Maybe I should write a temperance pledge for the computer-afflicted. :)


That's a very brave and a very reasonable decision you took. Many of us spend a lot of time tinkering around tools to avoid the time-devouring digital spaces (bloated web, social networks, etc.). However, the tinkering is as time-consuming as the places it is built to avoid.

Getting rid of the hardware is I think the only real to get out of the spiral.



I think we all need a break from computers every now and again. While I cannot afford to really abandon computers all together I think it's crucial to have hobbies or go outside that don't require computers. It's sooooo easy to get enraged these days and companies just wanna screw users daily.

Best of luck!



i wish i could follow in your respectable footsteps.
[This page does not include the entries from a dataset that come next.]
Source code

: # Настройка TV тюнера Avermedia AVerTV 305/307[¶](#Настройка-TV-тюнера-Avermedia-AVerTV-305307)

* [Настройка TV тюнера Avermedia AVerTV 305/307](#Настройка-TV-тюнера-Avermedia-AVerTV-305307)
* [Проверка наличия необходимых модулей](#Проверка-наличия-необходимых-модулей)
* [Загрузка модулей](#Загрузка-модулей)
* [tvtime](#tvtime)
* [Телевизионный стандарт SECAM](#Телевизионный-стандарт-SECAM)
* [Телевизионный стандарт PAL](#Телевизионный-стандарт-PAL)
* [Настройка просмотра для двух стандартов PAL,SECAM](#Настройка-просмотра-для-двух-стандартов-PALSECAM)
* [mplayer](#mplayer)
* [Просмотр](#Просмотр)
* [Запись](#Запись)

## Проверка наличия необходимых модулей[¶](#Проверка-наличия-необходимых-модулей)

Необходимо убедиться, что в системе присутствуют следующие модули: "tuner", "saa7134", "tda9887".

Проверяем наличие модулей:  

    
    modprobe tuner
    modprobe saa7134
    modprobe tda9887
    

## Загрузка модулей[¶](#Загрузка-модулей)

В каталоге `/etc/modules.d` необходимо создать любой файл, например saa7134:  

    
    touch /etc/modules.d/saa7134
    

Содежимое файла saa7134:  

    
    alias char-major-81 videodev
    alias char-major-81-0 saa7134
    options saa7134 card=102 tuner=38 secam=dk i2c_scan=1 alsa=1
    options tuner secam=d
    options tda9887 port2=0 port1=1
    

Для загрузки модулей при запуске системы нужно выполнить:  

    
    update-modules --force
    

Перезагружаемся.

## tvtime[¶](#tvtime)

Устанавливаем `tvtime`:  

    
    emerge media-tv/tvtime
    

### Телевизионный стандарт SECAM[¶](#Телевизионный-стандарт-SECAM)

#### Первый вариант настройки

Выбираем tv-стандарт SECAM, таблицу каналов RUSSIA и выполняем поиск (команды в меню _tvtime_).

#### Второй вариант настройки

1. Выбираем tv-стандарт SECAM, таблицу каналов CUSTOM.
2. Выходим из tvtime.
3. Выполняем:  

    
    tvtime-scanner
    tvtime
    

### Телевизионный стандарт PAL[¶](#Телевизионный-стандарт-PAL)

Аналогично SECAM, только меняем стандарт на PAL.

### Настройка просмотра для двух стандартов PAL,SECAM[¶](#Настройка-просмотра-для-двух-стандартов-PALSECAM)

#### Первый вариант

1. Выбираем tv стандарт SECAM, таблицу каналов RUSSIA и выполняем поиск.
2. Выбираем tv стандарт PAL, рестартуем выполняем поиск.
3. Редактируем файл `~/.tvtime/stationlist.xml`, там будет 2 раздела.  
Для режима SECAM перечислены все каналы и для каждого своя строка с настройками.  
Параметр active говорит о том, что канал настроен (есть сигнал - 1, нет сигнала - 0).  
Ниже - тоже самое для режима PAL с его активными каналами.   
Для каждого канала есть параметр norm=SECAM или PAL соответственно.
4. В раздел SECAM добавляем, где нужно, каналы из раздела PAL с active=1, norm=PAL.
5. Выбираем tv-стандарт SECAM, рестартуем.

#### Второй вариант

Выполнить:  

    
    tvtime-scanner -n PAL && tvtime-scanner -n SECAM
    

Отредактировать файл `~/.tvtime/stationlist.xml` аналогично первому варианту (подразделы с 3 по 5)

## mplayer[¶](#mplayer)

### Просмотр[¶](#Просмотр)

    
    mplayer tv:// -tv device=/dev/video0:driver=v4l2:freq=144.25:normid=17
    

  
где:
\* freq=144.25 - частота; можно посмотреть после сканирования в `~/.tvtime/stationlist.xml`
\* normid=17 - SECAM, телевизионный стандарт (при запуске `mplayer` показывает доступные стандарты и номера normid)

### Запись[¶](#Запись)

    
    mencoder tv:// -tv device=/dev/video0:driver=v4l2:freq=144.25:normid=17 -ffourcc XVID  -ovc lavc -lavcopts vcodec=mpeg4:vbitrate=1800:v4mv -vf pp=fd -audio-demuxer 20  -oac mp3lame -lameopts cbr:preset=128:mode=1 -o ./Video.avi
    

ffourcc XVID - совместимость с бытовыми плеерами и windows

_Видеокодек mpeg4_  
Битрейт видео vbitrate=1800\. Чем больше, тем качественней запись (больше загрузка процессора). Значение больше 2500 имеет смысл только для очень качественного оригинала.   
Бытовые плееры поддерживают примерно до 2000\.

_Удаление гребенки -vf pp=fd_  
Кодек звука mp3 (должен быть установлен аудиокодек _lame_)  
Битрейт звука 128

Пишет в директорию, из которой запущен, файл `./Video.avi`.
maybe not exactly, but closer to 'no computers' than whatever plugged-in nightmare circus i'm currently living in. i could probably get away with just using gps + sms on my phone & lynx + a gemini browser on my netbook... if not for the nature of my remote work.
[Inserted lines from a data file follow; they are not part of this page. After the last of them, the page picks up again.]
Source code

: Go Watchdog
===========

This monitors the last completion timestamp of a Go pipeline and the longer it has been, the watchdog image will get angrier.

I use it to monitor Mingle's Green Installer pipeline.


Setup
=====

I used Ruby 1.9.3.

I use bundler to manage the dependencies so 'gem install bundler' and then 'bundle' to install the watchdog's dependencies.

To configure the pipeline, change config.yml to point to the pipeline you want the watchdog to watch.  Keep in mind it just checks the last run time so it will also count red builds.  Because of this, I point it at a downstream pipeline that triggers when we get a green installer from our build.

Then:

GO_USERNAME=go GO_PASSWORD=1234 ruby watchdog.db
but i dream of your dream.

and i'd love to see that temperence pledge if you get around to drafting it :-)



Good Morning, ~whiskeyding!

Good luck! May you find pleasurable moments after a while, or may be soon, who knows! I fully agree, that a computer is a TOOL and not a means in itself. I'm dancing close to this cliff myself. At least I do have fairly regular activities not involving computers. So, enjoy riding your bicycle, exploring the neighborhoods again, maybe have a chat with them neighbors?

Cheers! And thanks for letting us know.

~bartender? How far down is that jug of lemonade? Still some available? Good. Would you please be so kind as to fill a bottle for our friend? Thanks so much.



Best of luck. Thanks for taking the time to write about it!



This is hard core approach. Sounds tempting.Thats a change of life style.

I see myself in your story, but didnt go so far.

I tried to dump smart phone twice. Made it to a half a year each time.

Now I am again with two smart phones, ipad and laptop.

Trying to tame it for years.

Locked in that kind of life .. of information and communication.

As majority of people today.

Wishing you good life without computers/ internet.